#### [WHAT IS EXPECTED]
Would you find each line in the entries below with the string "from" and copy it?

#### [DATASET RECORDS]
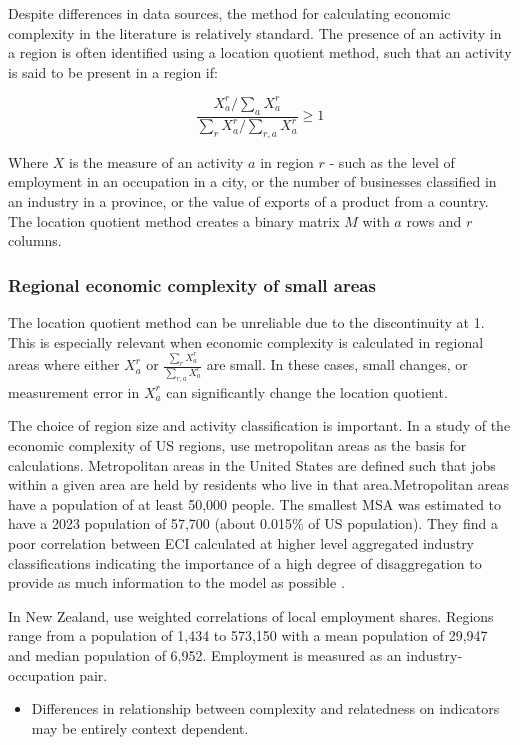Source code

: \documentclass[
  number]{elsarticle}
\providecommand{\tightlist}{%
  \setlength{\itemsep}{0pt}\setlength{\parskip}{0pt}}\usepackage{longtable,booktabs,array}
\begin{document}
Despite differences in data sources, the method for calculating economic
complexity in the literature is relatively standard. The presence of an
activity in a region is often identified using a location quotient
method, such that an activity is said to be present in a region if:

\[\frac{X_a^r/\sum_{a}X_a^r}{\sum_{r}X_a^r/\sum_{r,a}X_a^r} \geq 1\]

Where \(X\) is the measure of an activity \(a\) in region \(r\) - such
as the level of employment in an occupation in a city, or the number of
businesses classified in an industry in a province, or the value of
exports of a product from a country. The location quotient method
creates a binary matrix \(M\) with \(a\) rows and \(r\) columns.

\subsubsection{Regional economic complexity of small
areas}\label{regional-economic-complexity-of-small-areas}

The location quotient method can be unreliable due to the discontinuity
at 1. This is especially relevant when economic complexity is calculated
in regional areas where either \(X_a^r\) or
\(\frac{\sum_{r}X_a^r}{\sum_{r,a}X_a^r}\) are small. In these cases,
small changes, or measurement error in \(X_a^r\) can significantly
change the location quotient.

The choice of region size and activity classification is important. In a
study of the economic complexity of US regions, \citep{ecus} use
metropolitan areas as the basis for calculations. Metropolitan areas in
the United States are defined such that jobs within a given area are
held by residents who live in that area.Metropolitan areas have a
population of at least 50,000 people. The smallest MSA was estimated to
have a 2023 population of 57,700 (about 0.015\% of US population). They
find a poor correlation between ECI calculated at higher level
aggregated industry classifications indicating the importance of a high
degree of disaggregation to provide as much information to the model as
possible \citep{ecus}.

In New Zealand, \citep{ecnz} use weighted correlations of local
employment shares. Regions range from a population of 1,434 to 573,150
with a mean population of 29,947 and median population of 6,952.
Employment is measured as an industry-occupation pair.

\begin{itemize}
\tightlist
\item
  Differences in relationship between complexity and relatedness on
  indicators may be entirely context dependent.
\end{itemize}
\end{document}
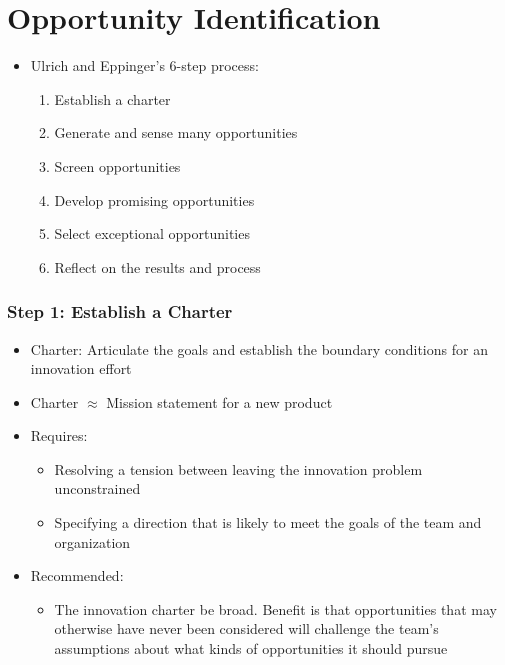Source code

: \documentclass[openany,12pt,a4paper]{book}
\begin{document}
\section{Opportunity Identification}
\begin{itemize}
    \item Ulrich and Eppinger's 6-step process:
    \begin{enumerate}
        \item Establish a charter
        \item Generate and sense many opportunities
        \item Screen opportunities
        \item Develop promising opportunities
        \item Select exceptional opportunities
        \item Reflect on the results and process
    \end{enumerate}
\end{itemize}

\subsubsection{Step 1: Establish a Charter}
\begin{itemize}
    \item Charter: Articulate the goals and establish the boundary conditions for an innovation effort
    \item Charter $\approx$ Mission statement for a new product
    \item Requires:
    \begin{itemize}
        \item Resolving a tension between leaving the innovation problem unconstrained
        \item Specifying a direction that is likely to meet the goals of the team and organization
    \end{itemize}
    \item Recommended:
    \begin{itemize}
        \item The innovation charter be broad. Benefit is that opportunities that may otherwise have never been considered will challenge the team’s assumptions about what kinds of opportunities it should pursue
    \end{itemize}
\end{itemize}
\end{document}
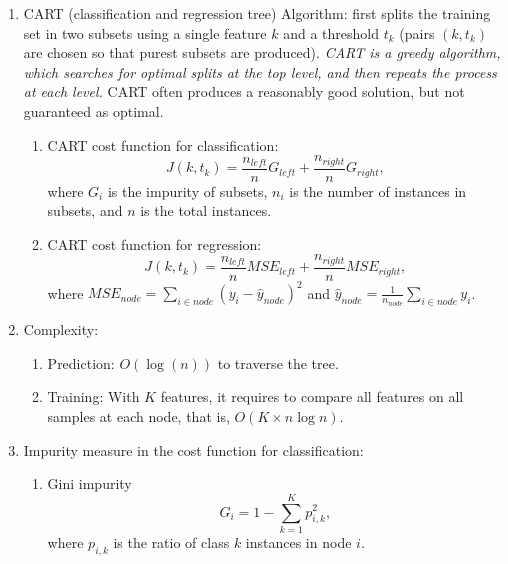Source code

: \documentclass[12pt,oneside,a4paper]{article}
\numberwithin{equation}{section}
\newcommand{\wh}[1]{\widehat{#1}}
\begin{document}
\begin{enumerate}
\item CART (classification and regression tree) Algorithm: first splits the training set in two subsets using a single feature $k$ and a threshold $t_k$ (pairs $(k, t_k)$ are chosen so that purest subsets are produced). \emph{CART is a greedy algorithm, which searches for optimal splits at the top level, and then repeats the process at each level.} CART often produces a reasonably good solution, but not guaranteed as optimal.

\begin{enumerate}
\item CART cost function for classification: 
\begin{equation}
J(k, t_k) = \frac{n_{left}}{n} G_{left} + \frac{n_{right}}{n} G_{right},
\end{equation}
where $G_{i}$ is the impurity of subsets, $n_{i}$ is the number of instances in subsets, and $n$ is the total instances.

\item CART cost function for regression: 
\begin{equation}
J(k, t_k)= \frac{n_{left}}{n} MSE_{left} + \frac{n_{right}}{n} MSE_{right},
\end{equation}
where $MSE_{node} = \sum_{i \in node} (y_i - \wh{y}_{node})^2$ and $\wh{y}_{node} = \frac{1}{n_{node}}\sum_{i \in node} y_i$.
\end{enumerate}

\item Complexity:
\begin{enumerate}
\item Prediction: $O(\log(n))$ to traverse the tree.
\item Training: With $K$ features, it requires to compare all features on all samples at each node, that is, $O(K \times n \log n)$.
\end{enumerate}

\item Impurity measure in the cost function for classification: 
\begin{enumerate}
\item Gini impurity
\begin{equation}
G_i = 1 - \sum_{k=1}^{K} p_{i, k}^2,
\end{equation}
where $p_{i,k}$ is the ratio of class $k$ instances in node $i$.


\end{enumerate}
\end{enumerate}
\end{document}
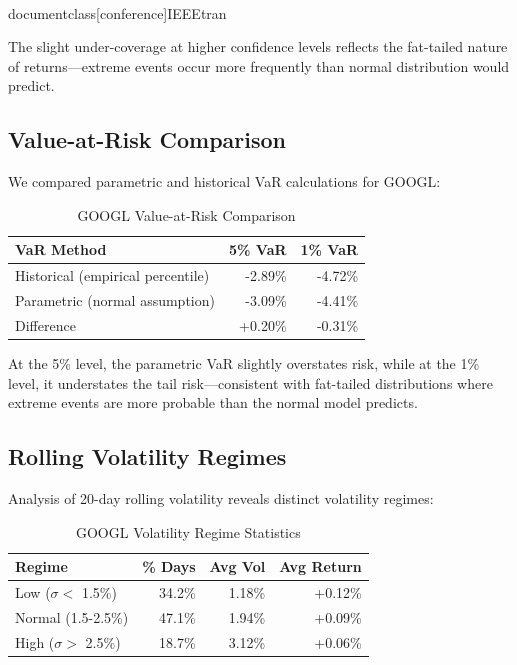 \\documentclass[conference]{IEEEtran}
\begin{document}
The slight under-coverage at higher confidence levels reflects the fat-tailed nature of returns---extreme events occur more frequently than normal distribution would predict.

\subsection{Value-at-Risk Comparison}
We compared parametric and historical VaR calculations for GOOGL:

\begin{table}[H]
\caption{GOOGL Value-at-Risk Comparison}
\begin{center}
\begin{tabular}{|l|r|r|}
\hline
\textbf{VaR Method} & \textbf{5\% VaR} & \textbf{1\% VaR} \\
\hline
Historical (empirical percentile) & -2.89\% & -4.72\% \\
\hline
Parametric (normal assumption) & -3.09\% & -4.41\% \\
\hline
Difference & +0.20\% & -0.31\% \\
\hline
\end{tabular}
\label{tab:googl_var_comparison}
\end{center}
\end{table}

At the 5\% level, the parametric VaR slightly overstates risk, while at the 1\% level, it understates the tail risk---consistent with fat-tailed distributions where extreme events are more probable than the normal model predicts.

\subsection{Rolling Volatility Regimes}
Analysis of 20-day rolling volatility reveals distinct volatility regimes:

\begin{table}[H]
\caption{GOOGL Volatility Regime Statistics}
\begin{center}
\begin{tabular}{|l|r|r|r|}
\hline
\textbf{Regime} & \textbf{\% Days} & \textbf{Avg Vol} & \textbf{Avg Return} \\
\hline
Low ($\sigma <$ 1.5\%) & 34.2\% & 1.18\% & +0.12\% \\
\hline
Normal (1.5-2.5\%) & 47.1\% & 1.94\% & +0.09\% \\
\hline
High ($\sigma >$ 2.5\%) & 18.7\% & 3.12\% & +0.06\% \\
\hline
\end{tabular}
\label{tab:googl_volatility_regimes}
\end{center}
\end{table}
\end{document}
--
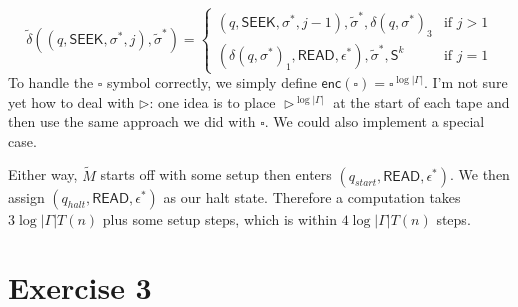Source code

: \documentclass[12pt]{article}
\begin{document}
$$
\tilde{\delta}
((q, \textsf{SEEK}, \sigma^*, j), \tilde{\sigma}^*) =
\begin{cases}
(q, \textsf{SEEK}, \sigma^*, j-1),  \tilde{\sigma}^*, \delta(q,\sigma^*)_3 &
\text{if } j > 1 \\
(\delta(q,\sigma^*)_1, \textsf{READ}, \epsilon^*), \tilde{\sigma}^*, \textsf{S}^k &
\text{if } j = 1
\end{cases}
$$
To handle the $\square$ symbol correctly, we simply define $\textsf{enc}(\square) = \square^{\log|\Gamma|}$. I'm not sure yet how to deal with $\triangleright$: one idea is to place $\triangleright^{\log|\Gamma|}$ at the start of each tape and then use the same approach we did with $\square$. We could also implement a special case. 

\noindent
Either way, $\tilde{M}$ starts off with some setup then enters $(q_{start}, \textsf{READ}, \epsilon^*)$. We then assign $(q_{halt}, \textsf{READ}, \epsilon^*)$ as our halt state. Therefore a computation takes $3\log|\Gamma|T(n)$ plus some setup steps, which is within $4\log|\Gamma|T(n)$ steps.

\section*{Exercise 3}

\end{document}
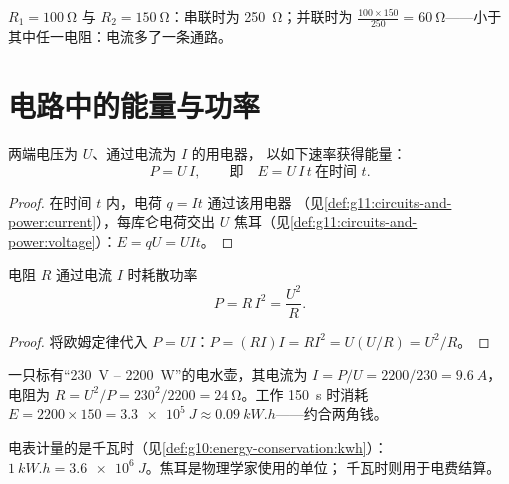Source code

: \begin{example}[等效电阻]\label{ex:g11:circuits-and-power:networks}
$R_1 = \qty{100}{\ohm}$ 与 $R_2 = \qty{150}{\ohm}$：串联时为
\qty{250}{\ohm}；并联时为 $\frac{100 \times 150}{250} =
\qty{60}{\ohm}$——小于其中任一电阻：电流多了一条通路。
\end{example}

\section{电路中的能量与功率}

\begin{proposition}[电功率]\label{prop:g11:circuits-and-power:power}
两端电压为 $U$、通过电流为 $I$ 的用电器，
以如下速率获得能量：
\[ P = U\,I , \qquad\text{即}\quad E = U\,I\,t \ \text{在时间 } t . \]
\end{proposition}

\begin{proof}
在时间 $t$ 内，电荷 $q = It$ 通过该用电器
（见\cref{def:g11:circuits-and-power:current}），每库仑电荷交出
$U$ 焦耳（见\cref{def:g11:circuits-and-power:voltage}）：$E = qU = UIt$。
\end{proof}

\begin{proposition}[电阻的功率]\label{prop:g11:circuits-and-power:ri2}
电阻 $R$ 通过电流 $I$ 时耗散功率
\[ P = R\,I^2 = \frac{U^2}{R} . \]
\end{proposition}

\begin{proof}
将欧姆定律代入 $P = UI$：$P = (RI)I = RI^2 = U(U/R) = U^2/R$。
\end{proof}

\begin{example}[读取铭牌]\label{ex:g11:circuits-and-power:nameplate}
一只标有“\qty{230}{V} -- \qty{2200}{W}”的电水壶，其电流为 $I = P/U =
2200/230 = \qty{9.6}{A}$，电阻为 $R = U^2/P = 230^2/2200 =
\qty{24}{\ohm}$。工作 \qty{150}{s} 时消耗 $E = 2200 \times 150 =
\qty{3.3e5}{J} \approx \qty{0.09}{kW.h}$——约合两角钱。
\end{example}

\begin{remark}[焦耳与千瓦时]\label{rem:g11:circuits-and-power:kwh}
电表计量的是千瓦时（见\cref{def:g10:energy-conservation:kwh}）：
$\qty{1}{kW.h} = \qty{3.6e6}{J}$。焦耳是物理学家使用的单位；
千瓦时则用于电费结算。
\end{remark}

#### [OUTPUT FOR THIS EXERCISE]
exports of a product from a country. The location quotient method
employment shares. Regions range from a population of 1,434 to 573,150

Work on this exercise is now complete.